Ayotte has an “A” rating from the NRA. The former attorney general was a vocal supporter of gun rights when she ran for the Senate in 2010, declaring in one campaign statement that “gun owner rights are constantly threatened in Washington by anti-gun liberals.”

In 2009, she was one of 23 state attorneys general who signed a letter to Attorney General Eric Holder opposing any reinstatement of the 1994 assault-weapons law that banned specific models of military-style semiautomatic guns.

“As attorneys general, we are committed to defending our constituents’ constitutional rights – including their constitutionally protected right to keep and bear arms,” the letter stated.

Grappone, Ayotte’s spokesman, didn’t directly respond yesterday to questions about Feinstein’s proposed ban on assault weapons and high-capacity magazines.

Feinstein said similar legislation will be introduced in the House, where it seems likely to gain support from Shea-Porter and Kuster, who will take office next month.

In an interview yesterday, Shea-Porter said people have the right to defend themselves and hunt for sport or food. But, she said, she favors outlawing assault weapons and high-magazine clips, and requiring background checks for people purchasing firearms at gun shows.

“I absolutely plan to support a bill to establish responsible gun-safety laws,” Shea-Porter said. “I think it’s long overdue.”

She also said she supports a push for more public awareness and assistance on mental-health issues and “some kind of voluntary effort to control the amount of violence” on television and other entertainment media.

Kuster, in a statement, said she believes “we can and must respect the Second Amendment while also doing more to protect our children, our families and our communities. I am eager to partner with law enforcement and members of Congress to pursue common sense reforms that keep guns out of the wrong hands, rid our streets of assault weapons and keep our communities safe.”

State action?

Hassan, who will replace Gov. John Lynch on Jan. 3, has indicated she’d be open to a state ban on assault weapons.

“I certainty don’t think people use assault-style weapons to hunt or in their homes, so I do think it makes sense to look at common-sense gun-safety provisions, and that would be one of them,” she told WMUR during the fall campaign.

But in a statement yesterday, Hassan stopped short of explicitly calling for such a ban.

“While we continue to learn more facts about the horrific tragedy in Connecticut, we owe it to those we’ve lost to come together and determine what can be done to make our communities safer and better, including improving our mental health system and addressing the proliferation of deadly assault weapons,” she said.

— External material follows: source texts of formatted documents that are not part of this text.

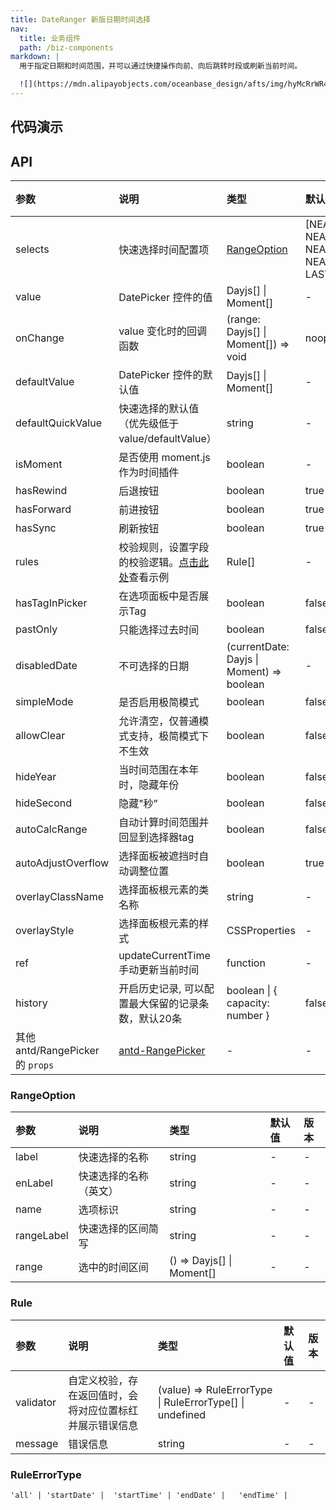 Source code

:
 ```yaml
---
title: DateRanger 新版日期时间选择
nav:
  title: 业务组件
  path: /biz-components
markdown: |
  用于指定日期和时间范围，并可以通过快捷操作向前、向后跳转时段或刷新当前时间。

  ![](https://mdn.alipayobjects.com/oceanbase_design/afts/img/hyMcRrWR4j0AAAAAAAAAAAAADv3-AQBr/original)
---
```


## 代码演示

<!-- prettier-ignore -->
<code src="./demo/basic.tsx" title="基本"></code>
<code src="./demo/simple-mode.tsx" title="极简模式"></code>
<code src="./demo/with-form.tsx" title="配合 Form 使用"></code>
<code src="./demo/rules.tsx" title="使用 rules 自定义校验"></code>
<code src="./demo/selected.tsx" title="时间范围快捷选项"></code>
<code src="./demo/default-value.tsx" title="指定默认值"></code>
<code src="./demo/locale.tsx" title="国际化"></code>
<code src="./demo/updateCurrentTime.tsx" title="从外部更新时间"></code>
<code src="./demo/history.tsx" title="历史记录"></code>

## API

| 参数 | 说明 | 类型 | 默认值 | 版本 |
| :-- | :-- | :-- | :-- | :-- |
| selects | 快速选择时间配置项 | [RangeOption](#rangeoption) | [NEAR_1_MINUTES, NEAR_30_MINUTES, NEAR_1_HOURS,NEAR_3_HOURS, NEAR_6_HOURS, TODAY, LAST_3_DAYS] | - |
| value | DatePicker 控件的值 | Dayjs[] \| Moment[] | - | - |
| onChange | value 变化时的回调函数 | (range: Dayjs[] \| Moment[]) => void | noop | - |
| defaultValue | DatePicker 控件的默认值 | Dayjs[] \| Moment[] | - | - |
| defaultQuickValue | 快速选择的默认值（优先级低于 value/defaultValue） | string | - | - |
| isMoment | 是否使用 moment.js 作为时间插件 | boolean | - | - |
| hasRewind | 后退按钮 | boolean | true | - |
| hasForward | 前进按钮 | boolean | true | - |
| hasSync | 刷新按钮 | boolean | true | - |
| rules | 校验规则，设置字段的校验逻辑。[点击此处](#packages-ui-src-date-ranger-demo-rules)查看示例 | Rule[] | - | - |
| hasTagInPicker | 在选项面板中是否展示Tag | boolean | false | - |
| pastOnly | 只能选择过去时间 | boolean | false | - |
| disabledDate | 不可选择的日期 | (currentDate: Dayjs \| Moment) => boolean | - | - |
| simpleMode | 是否启用极简模式 | boolean | false | - |
| allowClear | 允许清空，仅普通模式支持，极简模式下不生效 | boolean | false | - |
| hideYear | 当时间范围在本年时，隐藏年份 | boolean | false | - |
| hideSecond | 隐藏"秒” | boolean | false | - |
| autoCalcRange | 自动计算时间范围并回显到选择器tag | boolean | false | - |
| autoAdjustOverflow | 选择面板被遮挡时自动调整位置 | boolean | true | - |
| overlayClassName | 选择面板根元素的类名称 | string | - | - |
| overlayStyle | 选择面板根元素的样式 | CSSProperties | - | - |
| ref | updateCurrentTime 手动更新当前时间 | function | - | - |
| history | 开启历史记录, 可以配置最大保留的记录条数，默认20条 | boolean \| { capacity: number } | false | - |
| 其他 antd/RangePicker 的 `props` | [antd-RangePicker](https://ant.design/components/date-picker-cn/#RangePicker) | - | - | - |

### RangeOption

| 参数       | 说明                   | 类型                      | 默认值 | 版本 |
| :--------- | :--------------------- | :------------------------ | :----- | :--- |
| label      | 快速选择的名称         | string                    | -      | -    |
| enLabel    | 快速选择的名称（英文） | string                    | -      | -    |
| name       | 选项标识               | string                    | -      | -    |
| rangeLabel | 快速选择的区间简写     | string                    | -      | -    |
| range      | 选中的时间区间         | () => Dayjs[] \| Moment[] | -      | -    |

### Rule

| 参数 | 说明 | 类型 | 默认值 | 版本 |
| :-- | :-- | :-- | :-- | :-- |
| validator | 自定义校验，存在返回值时，会将对应位置标红并展示错误信息 | (value) => RuleErrorType \| RuleErrorType[] \| undefined | - | - |
| message | 错误信息 | string | - | - |

### RuleErrorType

`'all' | 'startDate' |  'startTime' | 'endDate' |   'endTime' |`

Shurtleff, the House majority leader and a former chairman of the Criminal Justice and Public Safety Committee, said the Legislature will take up gun-related bills next year. For example, he said he’s filed a bill to repeal New Hampshire’s “stand-your-ground” law, a 2011 measure expanding the legal use of deadly force by civilians acting in self-defense.

But, Shurtleff said, “I think the majority of things to come forward will be done in Washington.”

State Rep. JR Hoell, a Dunbarton Republican and vocal advocate for gun rights, has filed a bill for next year that would lift the state’s licensing requirement for carrying a concealed weapon, a policy known as “constitutional carry.” A similar bill passed the House last year but was tabled in the Senate; since then, Democrats gained seats in the Senate and took control of the House.

Hoell said yesterday that he doesn’t know whether the House will take action in the coming session in response to the Newtown tragedy. But, he said, the solution isn’t to further restrict guns.

“Almost universally, every shooting that has taken place in the last 20 years has taken place in a gun-free zone. That’s the problem,” he said.

Hoell added, “We need to be more proactive about protecting children. We’re not going to do it by taking guns out of the hands of law-abiding citizens.”